EXERCISE AIM: Show every line below where "volta" appears.

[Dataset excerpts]
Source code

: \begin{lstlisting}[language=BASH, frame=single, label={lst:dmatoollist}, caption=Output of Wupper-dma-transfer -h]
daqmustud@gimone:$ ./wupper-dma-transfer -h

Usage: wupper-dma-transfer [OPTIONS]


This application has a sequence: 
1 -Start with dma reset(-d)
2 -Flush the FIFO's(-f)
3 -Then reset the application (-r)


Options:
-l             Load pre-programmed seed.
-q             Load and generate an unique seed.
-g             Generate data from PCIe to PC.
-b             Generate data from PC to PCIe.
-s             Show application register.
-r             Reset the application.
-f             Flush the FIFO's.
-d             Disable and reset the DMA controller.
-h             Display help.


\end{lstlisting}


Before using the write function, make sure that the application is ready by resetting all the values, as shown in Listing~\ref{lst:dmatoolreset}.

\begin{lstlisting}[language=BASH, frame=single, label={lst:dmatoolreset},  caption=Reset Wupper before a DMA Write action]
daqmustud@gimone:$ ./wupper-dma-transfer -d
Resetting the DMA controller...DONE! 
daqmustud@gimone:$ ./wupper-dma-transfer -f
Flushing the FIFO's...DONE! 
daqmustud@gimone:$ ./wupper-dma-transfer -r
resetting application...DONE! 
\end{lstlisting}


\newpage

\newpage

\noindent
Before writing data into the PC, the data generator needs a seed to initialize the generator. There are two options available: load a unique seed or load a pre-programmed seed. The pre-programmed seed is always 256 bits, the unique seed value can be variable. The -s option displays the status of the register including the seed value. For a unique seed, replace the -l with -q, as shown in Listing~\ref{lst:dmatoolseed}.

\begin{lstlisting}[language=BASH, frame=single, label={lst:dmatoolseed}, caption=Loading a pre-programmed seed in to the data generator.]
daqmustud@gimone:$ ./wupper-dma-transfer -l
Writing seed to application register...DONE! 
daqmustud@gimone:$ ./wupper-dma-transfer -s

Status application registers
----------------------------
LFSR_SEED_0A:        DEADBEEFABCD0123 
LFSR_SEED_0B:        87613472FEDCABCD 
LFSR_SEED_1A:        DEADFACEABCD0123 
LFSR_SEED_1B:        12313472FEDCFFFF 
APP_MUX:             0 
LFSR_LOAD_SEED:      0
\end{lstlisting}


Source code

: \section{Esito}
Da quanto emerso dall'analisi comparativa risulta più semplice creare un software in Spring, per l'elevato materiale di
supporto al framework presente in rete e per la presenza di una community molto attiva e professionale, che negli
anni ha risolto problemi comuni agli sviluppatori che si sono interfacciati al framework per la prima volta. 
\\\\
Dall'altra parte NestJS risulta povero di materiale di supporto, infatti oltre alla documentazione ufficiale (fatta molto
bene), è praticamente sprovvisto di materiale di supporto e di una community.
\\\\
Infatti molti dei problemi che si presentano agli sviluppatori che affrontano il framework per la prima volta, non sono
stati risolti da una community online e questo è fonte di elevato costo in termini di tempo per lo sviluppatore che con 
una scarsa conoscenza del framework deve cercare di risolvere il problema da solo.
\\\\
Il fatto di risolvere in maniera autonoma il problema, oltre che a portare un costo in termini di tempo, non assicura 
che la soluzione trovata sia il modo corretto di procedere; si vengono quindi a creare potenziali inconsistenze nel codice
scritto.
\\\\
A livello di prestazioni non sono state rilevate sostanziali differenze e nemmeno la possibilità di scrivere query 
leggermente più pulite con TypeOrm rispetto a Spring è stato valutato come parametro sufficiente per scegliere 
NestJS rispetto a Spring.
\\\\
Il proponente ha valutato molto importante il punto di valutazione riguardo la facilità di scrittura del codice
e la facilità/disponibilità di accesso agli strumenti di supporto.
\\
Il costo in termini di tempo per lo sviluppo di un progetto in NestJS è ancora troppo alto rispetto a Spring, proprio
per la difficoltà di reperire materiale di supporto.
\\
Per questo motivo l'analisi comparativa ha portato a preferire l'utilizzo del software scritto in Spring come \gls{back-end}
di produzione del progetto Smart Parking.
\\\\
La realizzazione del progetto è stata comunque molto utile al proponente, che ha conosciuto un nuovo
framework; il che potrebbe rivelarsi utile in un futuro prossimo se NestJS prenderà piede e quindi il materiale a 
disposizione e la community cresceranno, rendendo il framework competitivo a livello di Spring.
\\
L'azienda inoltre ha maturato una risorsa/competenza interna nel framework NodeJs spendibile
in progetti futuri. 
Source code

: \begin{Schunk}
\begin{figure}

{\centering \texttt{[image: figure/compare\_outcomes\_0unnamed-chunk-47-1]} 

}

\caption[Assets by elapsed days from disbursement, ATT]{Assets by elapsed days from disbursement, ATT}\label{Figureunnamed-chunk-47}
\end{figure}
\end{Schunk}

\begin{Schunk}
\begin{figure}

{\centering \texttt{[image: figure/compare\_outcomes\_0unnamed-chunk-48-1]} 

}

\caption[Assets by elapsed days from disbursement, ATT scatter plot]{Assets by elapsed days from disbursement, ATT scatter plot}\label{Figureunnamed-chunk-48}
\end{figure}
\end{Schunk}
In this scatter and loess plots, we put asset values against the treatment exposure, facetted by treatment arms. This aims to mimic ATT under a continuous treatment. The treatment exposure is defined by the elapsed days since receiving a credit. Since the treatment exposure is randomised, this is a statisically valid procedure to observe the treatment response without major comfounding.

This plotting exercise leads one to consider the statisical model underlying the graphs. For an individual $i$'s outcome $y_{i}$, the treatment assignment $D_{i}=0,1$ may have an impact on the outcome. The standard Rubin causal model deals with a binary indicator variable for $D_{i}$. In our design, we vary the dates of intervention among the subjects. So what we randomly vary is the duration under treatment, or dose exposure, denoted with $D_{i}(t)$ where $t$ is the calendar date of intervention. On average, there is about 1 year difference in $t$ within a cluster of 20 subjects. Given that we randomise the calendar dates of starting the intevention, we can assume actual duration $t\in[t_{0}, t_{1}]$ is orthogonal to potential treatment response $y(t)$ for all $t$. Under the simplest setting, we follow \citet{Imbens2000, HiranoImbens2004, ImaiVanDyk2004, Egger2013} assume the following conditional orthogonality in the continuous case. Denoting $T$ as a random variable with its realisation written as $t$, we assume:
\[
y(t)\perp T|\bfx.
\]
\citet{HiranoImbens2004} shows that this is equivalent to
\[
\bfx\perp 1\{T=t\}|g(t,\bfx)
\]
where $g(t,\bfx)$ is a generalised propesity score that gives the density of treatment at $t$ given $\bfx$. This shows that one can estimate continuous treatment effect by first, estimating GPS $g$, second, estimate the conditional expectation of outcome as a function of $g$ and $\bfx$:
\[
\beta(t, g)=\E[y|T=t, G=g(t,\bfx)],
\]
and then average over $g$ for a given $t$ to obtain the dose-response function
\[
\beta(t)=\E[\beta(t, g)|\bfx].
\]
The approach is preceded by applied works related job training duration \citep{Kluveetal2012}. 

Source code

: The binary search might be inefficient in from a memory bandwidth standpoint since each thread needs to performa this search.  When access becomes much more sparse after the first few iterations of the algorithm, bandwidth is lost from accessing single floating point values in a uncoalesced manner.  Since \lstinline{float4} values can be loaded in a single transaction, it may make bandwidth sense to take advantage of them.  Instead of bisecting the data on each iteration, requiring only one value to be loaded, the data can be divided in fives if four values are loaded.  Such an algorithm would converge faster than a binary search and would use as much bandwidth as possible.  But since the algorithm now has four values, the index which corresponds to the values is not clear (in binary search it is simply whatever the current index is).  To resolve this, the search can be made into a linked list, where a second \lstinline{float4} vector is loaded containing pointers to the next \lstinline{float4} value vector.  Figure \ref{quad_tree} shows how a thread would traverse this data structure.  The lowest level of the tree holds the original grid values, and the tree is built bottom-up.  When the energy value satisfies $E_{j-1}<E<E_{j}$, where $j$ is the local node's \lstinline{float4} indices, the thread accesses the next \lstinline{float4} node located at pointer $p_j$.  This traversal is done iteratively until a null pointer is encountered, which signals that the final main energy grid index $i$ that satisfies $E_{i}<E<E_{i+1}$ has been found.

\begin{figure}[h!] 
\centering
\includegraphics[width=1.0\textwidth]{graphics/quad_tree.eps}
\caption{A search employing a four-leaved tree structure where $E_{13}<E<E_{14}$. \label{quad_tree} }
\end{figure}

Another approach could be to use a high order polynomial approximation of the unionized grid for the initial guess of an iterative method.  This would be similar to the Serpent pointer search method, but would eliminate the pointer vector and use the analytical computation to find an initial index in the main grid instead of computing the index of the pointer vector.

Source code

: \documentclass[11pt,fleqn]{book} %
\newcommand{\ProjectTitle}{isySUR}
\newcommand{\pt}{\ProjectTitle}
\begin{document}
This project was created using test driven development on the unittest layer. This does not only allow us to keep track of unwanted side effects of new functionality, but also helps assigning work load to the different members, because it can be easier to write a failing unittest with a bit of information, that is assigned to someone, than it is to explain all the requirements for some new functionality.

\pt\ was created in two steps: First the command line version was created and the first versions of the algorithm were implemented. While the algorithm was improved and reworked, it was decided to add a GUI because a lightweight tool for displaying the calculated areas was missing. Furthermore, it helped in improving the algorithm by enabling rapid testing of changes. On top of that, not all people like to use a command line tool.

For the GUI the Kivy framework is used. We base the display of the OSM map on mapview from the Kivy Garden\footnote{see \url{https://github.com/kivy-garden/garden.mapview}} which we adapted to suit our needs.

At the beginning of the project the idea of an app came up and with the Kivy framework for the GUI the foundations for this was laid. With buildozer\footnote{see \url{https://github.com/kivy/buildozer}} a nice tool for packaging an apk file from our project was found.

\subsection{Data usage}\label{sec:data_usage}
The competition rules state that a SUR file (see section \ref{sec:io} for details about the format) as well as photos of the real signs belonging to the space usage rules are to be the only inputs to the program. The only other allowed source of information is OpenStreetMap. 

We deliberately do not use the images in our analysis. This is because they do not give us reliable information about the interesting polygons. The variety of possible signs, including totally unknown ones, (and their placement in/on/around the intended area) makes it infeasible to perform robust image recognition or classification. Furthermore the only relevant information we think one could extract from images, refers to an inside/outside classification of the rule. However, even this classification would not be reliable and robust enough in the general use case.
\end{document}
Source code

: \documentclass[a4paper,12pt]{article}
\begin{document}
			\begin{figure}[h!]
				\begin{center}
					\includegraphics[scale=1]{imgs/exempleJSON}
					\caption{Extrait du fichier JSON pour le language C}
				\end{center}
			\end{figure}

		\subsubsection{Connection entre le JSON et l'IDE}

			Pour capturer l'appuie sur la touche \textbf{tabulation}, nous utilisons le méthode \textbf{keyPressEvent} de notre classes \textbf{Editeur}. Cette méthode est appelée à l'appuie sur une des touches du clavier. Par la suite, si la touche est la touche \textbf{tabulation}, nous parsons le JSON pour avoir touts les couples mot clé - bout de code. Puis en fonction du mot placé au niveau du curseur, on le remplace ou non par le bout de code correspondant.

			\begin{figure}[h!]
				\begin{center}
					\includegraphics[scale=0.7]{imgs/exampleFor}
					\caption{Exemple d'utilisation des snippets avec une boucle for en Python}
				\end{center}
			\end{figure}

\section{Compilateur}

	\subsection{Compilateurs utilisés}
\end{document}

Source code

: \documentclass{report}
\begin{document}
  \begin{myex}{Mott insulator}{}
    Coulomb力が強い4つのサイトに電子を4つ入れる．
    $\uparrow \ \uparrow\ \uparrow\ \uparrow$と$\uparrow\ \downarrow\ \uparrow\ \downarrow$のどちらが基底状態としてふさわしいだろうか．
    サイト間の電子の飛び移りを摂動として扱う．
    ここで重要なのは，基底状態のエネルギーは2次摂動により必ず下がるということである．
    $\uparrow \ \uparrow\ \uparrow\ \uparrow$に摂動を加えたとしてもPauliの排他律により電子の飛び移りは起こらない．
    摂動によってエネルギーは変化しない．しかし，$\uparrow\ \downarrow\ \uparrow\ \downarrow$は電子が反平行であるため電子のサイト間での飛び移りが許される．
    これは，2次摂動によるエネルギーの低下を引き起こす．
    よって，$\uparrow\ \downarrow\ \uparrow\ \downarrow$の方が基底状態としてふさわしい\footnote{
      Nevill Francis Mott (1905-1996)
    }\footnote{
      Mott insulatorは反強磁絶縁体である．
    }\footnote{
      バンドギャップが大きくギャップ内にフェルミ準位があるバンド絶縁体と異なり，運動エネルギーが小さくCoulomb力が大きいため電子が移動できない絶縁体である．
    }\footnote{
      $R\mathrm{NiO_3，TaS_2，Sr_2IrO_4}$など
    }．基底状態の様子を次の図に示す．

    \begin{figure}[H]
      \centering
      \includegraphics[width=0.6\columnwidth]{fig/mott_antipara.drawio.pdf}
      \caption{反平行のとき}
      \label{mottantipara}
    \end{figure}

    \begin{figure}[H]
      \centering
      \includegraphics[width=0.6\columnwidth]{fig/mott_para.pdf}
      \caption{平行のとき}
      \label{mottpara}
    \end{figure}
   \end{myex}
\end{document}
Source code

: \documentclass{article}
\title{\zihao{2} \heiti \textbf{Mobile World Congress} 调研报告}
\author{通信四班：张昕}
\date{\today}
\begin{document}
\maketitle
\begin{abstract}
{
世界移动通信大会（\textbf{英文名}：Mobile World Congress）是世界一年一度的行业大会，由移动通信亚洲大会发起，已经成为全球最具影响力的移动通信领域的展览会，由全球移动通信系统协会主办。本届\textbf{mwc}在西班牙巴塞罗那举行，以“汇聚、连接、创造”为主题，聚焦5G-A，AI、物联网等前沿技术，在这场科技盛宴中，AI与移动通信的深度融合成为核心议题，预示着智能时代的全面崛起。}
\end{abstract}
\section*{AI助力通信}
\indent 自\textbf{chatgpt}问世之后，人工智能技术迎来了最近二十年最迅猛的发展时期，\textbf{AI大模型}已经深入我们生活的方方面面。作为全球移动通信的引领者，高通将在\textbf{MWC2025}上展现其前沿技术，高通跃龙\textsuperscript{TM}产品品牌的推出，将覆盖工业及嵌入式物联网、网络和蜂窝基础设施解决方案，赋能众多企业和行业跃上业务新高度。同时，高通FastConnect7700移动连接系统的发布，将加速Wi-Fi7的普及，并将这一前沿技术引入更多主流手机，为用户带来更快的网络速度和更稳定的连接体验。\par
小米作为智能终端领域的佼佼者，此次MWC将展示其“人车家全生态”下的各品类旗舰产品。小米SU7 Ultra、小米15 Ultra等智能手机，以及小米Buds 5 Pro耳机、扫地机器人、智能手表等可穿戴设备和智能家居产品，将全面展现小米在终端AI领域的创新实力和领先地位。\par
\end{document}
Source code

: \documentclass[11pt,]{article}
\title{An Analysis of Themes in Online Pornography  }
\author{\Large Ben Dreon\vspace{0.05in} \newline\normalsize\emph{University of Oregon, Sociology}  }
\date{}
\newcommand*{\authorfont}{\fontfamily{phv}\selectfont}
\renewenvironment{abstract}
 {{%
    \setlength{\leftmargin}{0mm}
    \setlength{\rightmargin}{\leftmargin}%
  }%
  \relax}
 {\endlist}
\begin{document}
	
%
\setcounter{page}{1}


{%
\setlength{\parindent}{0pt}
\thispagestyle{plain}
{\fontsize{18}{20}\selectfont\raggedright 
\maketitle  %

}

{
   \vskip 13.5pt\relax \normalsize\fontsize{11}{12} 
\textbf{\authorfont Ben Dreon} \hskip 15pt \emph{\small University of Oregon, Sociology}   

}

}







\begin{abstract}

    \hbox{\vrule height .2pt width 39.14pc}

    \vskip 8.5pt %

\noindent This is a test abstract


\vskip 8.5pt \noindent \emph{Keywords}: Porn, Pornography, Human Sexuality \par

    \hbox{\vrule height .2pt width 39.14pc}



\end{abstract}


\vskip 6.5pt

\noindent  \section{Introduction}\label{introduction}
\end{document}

RESPONSE FOR THIS EXERCISE:
anni ha risolto problemi comuni agli sviluppatori che si sono interfacciati al framework per la prima volta. 
Infatti molti dei problemi che si presentano agli sviluppatori che affrontano il framework per la prima volta, non sono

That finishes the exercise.